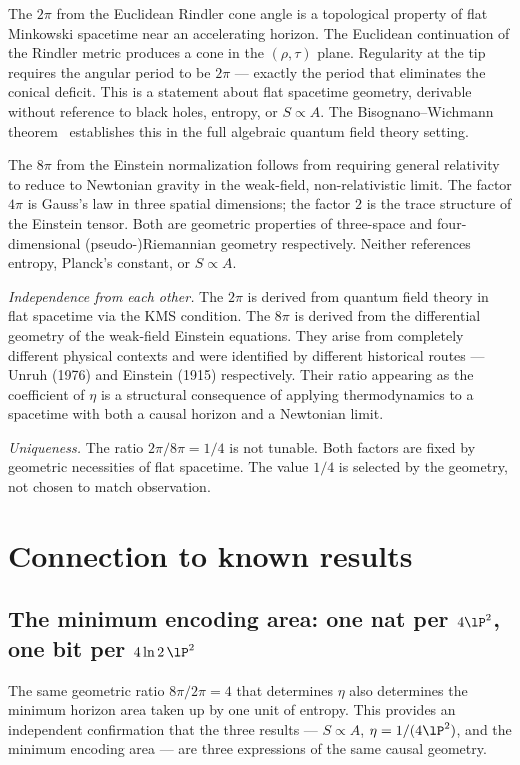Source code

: The $2\pi$ from the Euclidean Rindler cone angle is a topological property of flat Minkowski spacetime near an accelerating horizon. The Euclidean
continuation of the Rindler metric produces a cone in the $(\rho,\tau)$ plane. Regularity at the tip requires the angular period to be $2\pi$ --- exactly the
period that eliminates the conical deficit. This is a statement about flat spacetime geometry, derivable without reference to black holes, entropy, or
$S\propto A$. The Bisognano--Wichmann theorem~\cite{BisognanoWichmann1976} establishes this in the full algebraic quantum field theory setting. \derived

The $8\pi$ from the Einstein normalization follows from requiring general relativity to reduce to Newtonian gravity in the weak-field, non-relativistic
limit. The factor $4\pi$ is Gauss's law in three spatial dimensions; the factor $2$ is the trace structure of the Einstein tensor. Both are geometric
properties of three-space and four-dimensional (pseudo-)Riemannian geometry respectively. Neither references entropy, Planck's constant, or $S\propto A$. \derived

\emph{Independence from each other.} The $2\pi$ is derived from quantum field theory in flat spacetime via the KMS condition. The $8\pi$ is derived from
the differential geometry of the weak-field Einstein equations. They arise from completely different physical contexts and were identified by different
historical routes --- Unruh (1976) and Einstein (1915) respectively. Their ratio appearing as the coefficient of $\eta$ is a structural consequence of
applying thermodynamics to a spacetime with both a causal horizon and a Newtonian limit. \interp

\emph{Uniqueness.} The ratio $2\pi/8\pi=1/4$ is not tunable. Both factors are fixed by geometric necessities of flat spacetime. The value $1/4$ is
selected by the geometry, not chosen to match observation. \interp

\section{Connection to known results}\label{sec:bk_known}
\subsection{The minimum encoding area: one nat per $4\lP^2$, one bit per $4\ln2\,\lP^2$}\label{sec:bk_minarea}
The same geometric ratio $8\pi/2\pi=4$ that determines $\eta$ also determines the minimum horizon area taken up by one unit of entropy. This provides an
independent confirmation that the three results --- $S\propto A$, $\eta=1/(4\lP^2)$, and the minimum encoding area --- are three expressions of the same
causal geometry. \interp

## ABOUT THIS EXERCISE
Each line of the entries holding the string "from" should be found and copied.

## RESPONSE
: The $2\pi$ from the Euclidean Rindler cone angle is a topological property of flat Minkowski spacetime near an accelerating horizon. The Euclidean
The $8\pi$ from the Einstein normalization follows from requiring general relativity to reduce to Newtonian gravity in the weak-field, non-relativistic
\emph{Independence from each other.} The $2\pi$ is derived from quantum field theory in flat spacetime via the KMS condition. The $8\pi$ is derived from
the differential geometry of the weak-field Einstein equations. They arise from completely different physical contexts and were identified by different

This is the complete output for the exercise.